New York, NY (Top40 Charts) Today, celebrated Nashville singer/songwriter Caitlin Rose released a new single called "Getting It Right" off her forthcoming album CAZIMI (out November 18th via Missing Piece Records). Co-written with Courtney Marie Andrews, who also sings harmonies on the track, "Getting It Right" finds a resolute Rose trying her wearied best at self-improvement.
"Several years ago, I fell in love with Courtney's first album," stated Rose. "I had been doing co-writes for a while, but realized I needed to start focusing in on the writers and artists I really wanted to collaborate with. I wasn't really being set up on things that were fulfilling that desire so I snuck into her DM's and proposed a write whenever she was in town. Luckily she was already in town and we spent an extremely hot afternoon on the patio talking astrology and music and walking away with what I always thought of as a bit of a banger."
She continued, "It feels like an obvious anthem for the album with all the time that's gone by and the hole I was in for a few years. All the disappointment of feeling like I couldn't do a damn thing right. I'm not even sure how much of that discussion was had, but it was really refreshing to talk and create something with someone on the brink of their own amazing journey. A little of my own cynicism dissolved that day, and even though it would take a few more years before I could actually embark on my own re-entry into the field, it's definitely a song that helped push me in the right direction."
"Getting It Right" follows the release of the "stomping, sassy" (The New York Times) "Nobody's Sweetheart," a song co-written with
Daniel Tashian (Kacey Musgraves, Tenille Townes) that conflates self-acceptance with defiant rejection of popularity. The lead single "Black Obsidian" is also out now, which Rolling Stone called "atmospheric" and Nashville Scene dubbed "eerie and mesmerizing."

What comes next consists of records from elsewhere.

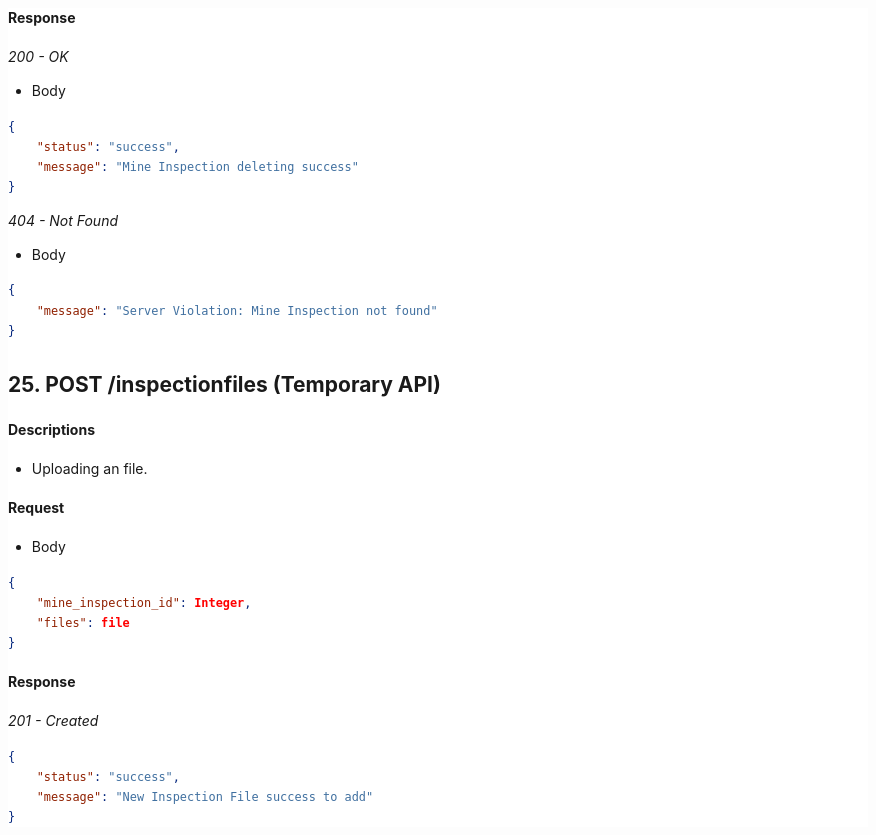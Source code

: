 #### Response

_200 - OK_

- Body

```json
{
    "status": "success",
    "message": "Mine Inspection deleting success"
}
```

_404 - Not Found_

- Body

```json
{
    "message": "Server Violation: Mine Inspection not found"
}
```

## 25. POST /inspectionfiles (Temporary API)

#### Descriptions

- Uploading an file.

#### Request

- Body

```json
{
    "mine_inspection_id": Integer,
    "files": file
}
```

#### Response

_201 - Created_

```json
{
    "status": "success",
    "message": "New Inspection File success to add"
}
```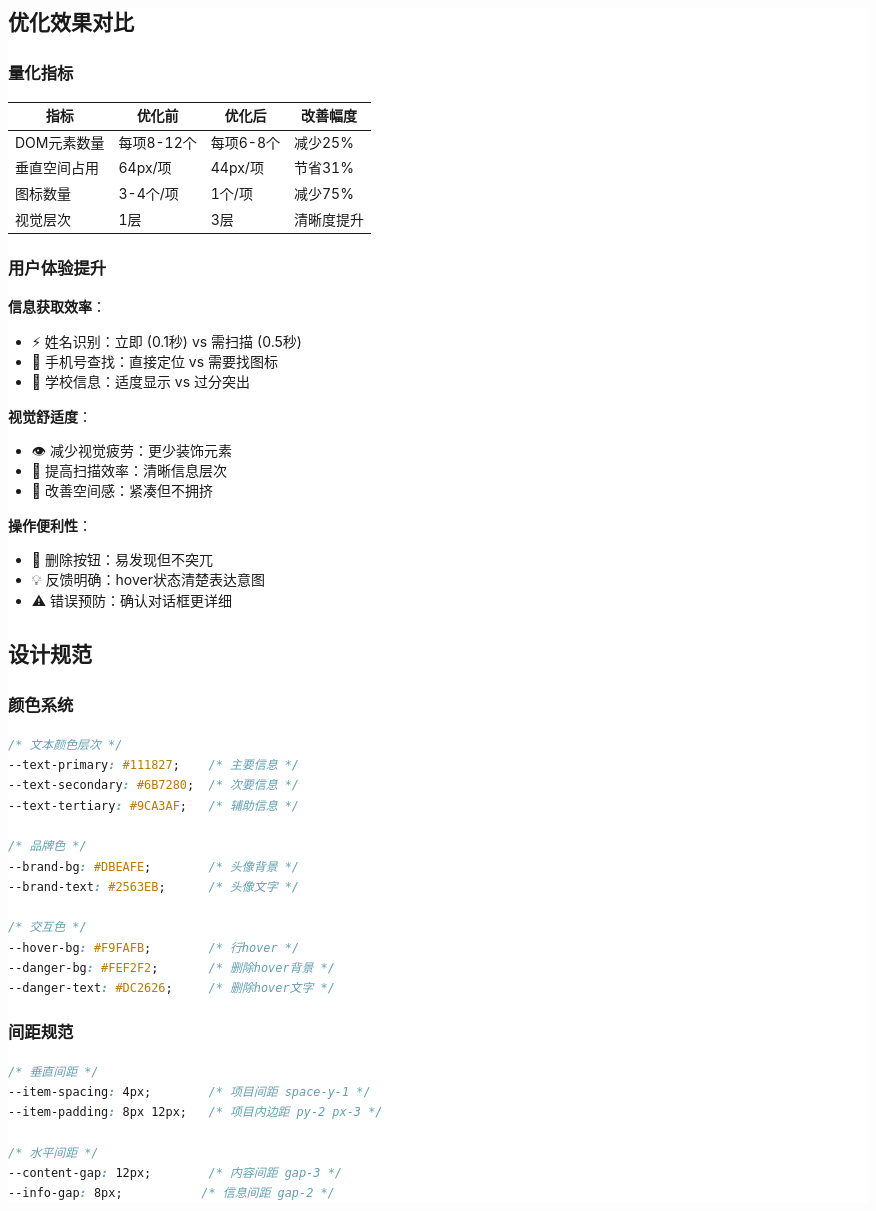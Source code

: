 ## 优化效果对比

### 量化指标

| 指标 | 优化前 | 优化后 | 改善幅度 |
|------|--------|--------|----------|
| DOM元素数量 | 每项8-12个 | 每项6-8个 | 减少25% |
| 垂直空间占用 | 64px/项 | 44px/项 | 节省31% |
| 图标数量 | 3-4个/项 | 1个/项 | 减少75% |
| 视觉层次 | 1层 | 3层 | 清晰度提升 |

### 用户体验提升

**信息获取效率**：
- ⚡ 姓名识别：立即 (0.1秒) vs 需扫描 (0.5秒)
- 📱 手机号查找：直接定位 vs 需要找图标
- 🏫 学校信息：适度显示 vs 过分突出

**视觉舒适度**：
- 👁️ 减少视觉疲劳：更少装饰元素
- 📖 提高扫描效率：清晰信息层次  
- 📏 改善空间感：紧凑但不拥挤

**操作便利性**：
- 🎯 删除按钮：易发现但不突兀
- 💡 反馈明确：hover状态清楚表达意图
- ⚠️ 错误预防：确认对话框更详细

## 设计规范

### 颜色系统
```css
/* 文本颜色层次 */
--text-primary: #111827;    /* 主要信息 */
--text-secondary: #6B7280;  /* 次要信息 */
--text-tertiary: #9CA3AF;   /* 辅助信息 */

/* 品牌色 */
--brand-bg: #DBEAFE;        /* 头像背景 */
--brand-text: #2563EB;      /* 头像文字 */

/* 交互色 */
--hover-bg: #F9FAFB;        /* 行hover */
--danger-bg: #FEF2F2;       /* 删除hover背景 */
--danger-text: #DC2626;     /* 删除hover文字 */
```

### 间距规范
```css
/* 垂直间距 */
--item-spacing: 4px;        /* 项目间距 space-y-1 */
--item-padding: 8px 12px;   /* 项目内边距 py-2 px-3 */

/* 水平间距 */
--content-gap: 12px;        /* 内容间距 gap-3 */
--info-gap: 8px;           /* 信息间距 gap-2 */
```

When Caitlin Rose settled in at Nashville's Sound Emporium Studios for a week of tracking in February 2020 with co-producer Jordan Lehning (Andrew Combs, Caroline Spence, Rodney Crowell), she never expected the world to turn on its head just a month later. It turns out, sitting with these songs a little longer is exactly what she needed. After a seven year absence following the release of her sophomore LP, The Stand-In, she was finally ready to dismiss any preconceived idea of what a "Caitlin Rose Album" should be. The resulting 12-song collection reflects the multifaceted complexity of a fully-realized person, even if things had to be pulled apart and put back together a few times to get there.
Taking its title from the astrological term for when a planet is in such close proximity to the sun that it's considered to be in the heart of it, CAZIMI chronicles "the slow motion unraveling of somebody's life" in the aftermath. With a voice equal parts honeyed and world-weary, and featuring backup vocals from Courtney Marie Andrews, Rose sings self-aware songs of self-destruction, documenting proclivity and impulse control, bad habits in life and in romantic pursuits. She skips across genres, combining new wave influences with pop stylings and the melancholy folk songwriting that made her such a staple of the Nashville rock scene.
CAZIMI Tracklist:
1) Carried Away
2)
Modern Dancing
3) Getting It Right
4) Nobody's Sweetheart
5) Lil' Vesta
6)
Black Obsidian
7) How Far Away
8) Blameless
9) Gemini Moon
10) Holdin'
11) All Right (Baby's Got A Way)
12) Only Lies
Not as much a return to form as it is a reintroduction to Caitlin Rose, CAZIMI follows 2021's deluxe 10-year anniversary edition of her beloved debut Own Side. That record, along with her celebrated 2013 follow-up The Stand-In, garnered widespread critical acclaim from press including NPR Music, Rolling Stone, SPIN, TIME, The Washington Post and more. Pitchfork said, "Rose's voice…is a striking instrument to carry a hypnotic, achey-breaky, pop-catchy chorus, of which she has bucketloads," and The New York Times declared, "She has a sweet, knowing voice and a penchant for lyrics that are far darker." She has been called a "promisingly wry lyricist" by The Guardian and "the future of Nashville and American country music" by BBC Music.